宅配ドライバーは、荷物や商品をトラック、バン、または軽自動車などの車両に積み込み、顧客のもとへ配達する仕事です。荷物を届けるシンプルな仕事ですが、配達先やルートを確認し、最適な配達順序を計画することが求められます。また、荷物の積み下ろしの際の迅速さや丁寧さ、顧客との丁寧なコミュニケーションといった接客技術も大切です。
一般的には荷物の配送以外にも受け取りや配達料徴収なども行い、さらに近年では荷物だけでなく雑誌やパンフレットなどの配達も始まるなど、取り扱う種類も増えています。

宅配ドライバー開業の形態と許可申請

宅配ドライバーを開業する場合、主に次の2つの形態があり、どちらも運輸局の許可が必要となります。
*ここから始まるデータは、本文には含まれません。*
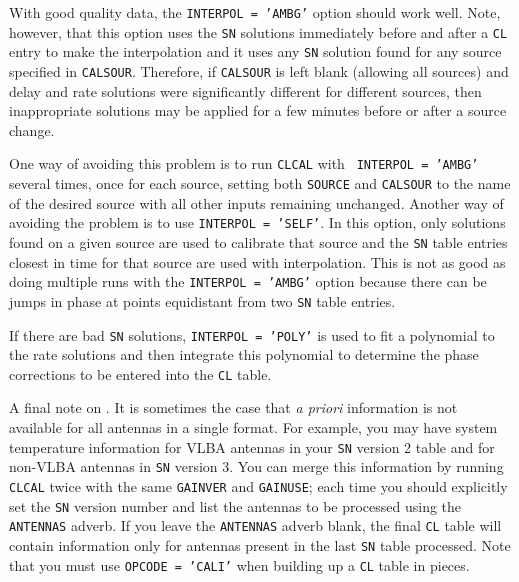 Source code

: With good quality data, the {\tt INTERPOL = 'AMBG'} option should work
well.  Note, however, that this option uses the {\tt SN} solutions
immediately before and after a {\tt CL} entry to make the
interpolation and it uses any {\tt SN} solution found for any source
specified in {\tt CALSOUR}\@.  Therefore, if {\tt CALSOUR} is left
blank (allowing all sources) and delay and rate solutions were
significantly different for different sources, then inappropriate
solutions may be applied for a few minutes before or after a source
change.

One way of avoiding this problem is to run {\tt CLCAL} with {\tt
INTERPOL = 'AMBG'} several times, once for each source, setting both
{\tt SOURCE} and {\tt CALSOUR} to the name of the desired source with
all other inputs remaining unchanged.  Another way of avoiding the
problem is to use {\tt INTERPOL = 'SELF'}\@.  In this option, only
solutions found on a given source are used to calibrate that source
and the {\tt SN} table entries closest in time for that source are
used with interpolation.  This is not as good as doing multiple
runs with the {\tt INTERPOL = 'AMBG'} option because there can be
jumps in phase at points equidistant from two {\tt SN} table
entries.

If there are bad {\tt SN} solutions, {\tt INTERPOL = 'POLY'} is used
to fit a polynomial to the rate solutions and then integrate this
polynomial to determine the phase corrections to be entered into the
{\tt CL} table.

A final note on {\tt {}}.  It is sometimes the case that
{\it a priori\/} information is not available for all antennas in a
single format.  For example, you may have system temperature
information for VLBA antennas in your {\tt SN} version 2 table and for
non-VLBA antennas in {\tt SN} version 3.  You can merge this
information by running {\tt CLCAL} twice with the same {\tt GAINVER}
and {\tt GAINUSE}; each time you should explicitly set the {\tt SN}
version number and list the antennas to be processed using the {\tt
ANTENNAS} adverb.  If you leave the {\tt ANTENNAS} adverb blank,  the
final {\tt CL} table will contain information only for antennas
present in the last {\tt SN} table processed.  Note that you must use
{\tt OPCODE = 'CALI'} when building up a {\tt CL} table in pieces.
●一般貨物自動車運送事業として「緑ナンバー」で開業する
●貨物軽自動車運送事業として「黒ナンバー」で開業する

それぞれの特徴をご紹介します。

一般貨物自動車運送事業(緑ナンバー)

一般貨物自動車運送事業とは、「他人からの依頼を有償で受け、事業用トラックを使って貨物を運ぶ事業」のことです。事業に使う自動車には、緑地に白色ナンバーの「緑ナンバー」が付けられます。一般貨物自動車普通事業はトラックや大型トラックなどが対象で、軽自動車やバイクによる貨物の輸送はこの事業に含まれません。
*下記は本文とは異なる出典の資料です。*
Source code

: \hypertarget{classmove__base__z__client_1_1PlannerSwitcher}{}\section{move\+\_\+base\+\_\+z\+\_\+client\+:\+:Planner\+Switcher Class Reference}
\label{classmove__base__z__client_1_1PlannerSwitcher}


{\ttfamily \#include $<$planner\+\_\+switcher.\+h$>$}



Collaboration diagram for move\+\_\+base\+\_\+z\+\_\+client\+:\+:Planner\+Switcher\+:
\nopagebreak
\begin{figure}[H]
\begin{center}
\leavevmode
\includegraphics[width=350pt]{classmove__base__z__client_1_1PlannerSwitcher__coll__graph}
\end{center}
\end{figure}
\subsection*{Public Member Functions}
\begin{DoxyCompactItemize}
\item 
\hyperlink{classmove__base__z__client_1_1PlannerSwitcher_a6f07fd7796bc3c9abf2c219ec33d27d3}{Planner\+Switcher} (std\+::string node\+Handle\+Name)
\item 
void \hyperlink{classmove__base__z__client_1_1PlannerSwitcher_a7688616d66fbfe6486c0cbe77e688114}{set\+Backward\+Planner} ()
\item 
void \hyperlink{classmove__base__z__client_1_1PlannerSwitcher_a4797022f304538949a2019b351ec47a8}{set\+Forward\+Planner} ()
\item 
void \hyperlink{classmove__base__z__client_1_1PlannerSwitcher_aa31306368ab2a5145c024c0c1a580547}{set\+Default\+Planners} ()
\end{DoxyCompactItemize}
一般貨物自動車運送事業を始める際には、まず国土交通大臣または地方運輸局長の許可が必要となります。事業を始める前に、許可基準を満たす事業計画書や営業所の図面、運行管理者資格者証など、さまざまな書類を運輸局へ提出します。申請受付から許可の取得までは3~5カ月程度かかり、申請書に不備がある場合などはさらに延びるため、開業準備は余裕を持って取り組みましょう。

事業計画の主な基準は以下の通りです。
※以下は中部運輸局の基準になります

・おおよそ10㎡以上の専有できる広さで、机やいすなど、営業上の対応ができる設備がある営業所があること
・原則として車庫が営業所に併設されていること。ただし、併設できない場合も営業所からある程度の距離の範囲内であること
・事業用車両が種別ごとに(例えば普通貨物車)5両以上あること。また十分な人数のドライバーと整備管理者を確保すること
・事業をスタートするための資金が十分にあり、調達の目途が立っていること(事業開始に要する資金の内訳は、人件費や土地費、建物費、車両費、車両にかかる保険料など)
・運行管理体制が整っていること
・従業員が社会保険に加入していること

さらに、運輸局への申請の翌月以降、登記されている事業担当常勤役員1名が法令試験に合格する必要があります。法令試験は2カ月に1回(奇数月)に実施されていて、出題数は30問、8割以上の正解で合格となります。初回の試験に不合格でも翌々月に再試験を受けられますが、2回不合格の場合は申請が却下されるので注意しましょう。法令試験をクリアし、必要書類が揃えば緑ナンバーを取得できます。運輸支局長の許可を得て運輸開始届を提出するまで最低でも6カ月以上かかります。
※参考:国土交通省中部運輸局「一般貨物自動車運送業とは」

一般貨物自動車運送事業が向いている人

一般貨物自動車運送事業を開業するための条件を満たしやすく、すでに社会的信頼を得ているような法人の方が向いています。開業条件にある、営業所の用意・資金や人材の確保は、個人ではなかなか難しいケースが多く、また、個人事業主でもドライバーを雇用すれば開業は可能ですが、法人に比べるとどうしてもハードルは高くなりがちです。

貨物軽自動車運送事業(黒ナンバー)

貨物軽自動車運送事業とは、「軽自動車、または125cc以上の自動二輪車などの車両を使用し、運賃をもらって荷物を運送する事業」のことです。軽バンや軽トラックで運ぶことから一般貨物自動車(普通トラック以上)と比べると積載量は少なくなりますが、一般貨物自動車運送事業で必須だった許可申請や法令試験は不要で、開業に必要な条件のハードルは低くなります。
事業を始めるには、管轄の運輸局に貨物軽自動車運送事業経営届書を提出し、事業に使う車両を登録する必要があります。そして、届出完了の証明として受け取った事業用自動車等連絡書を軽自動車検査協会に提出すれば、最短即日受理・登録され、黒地に黄色ナンバーの「黒ナンバー」を取得できます。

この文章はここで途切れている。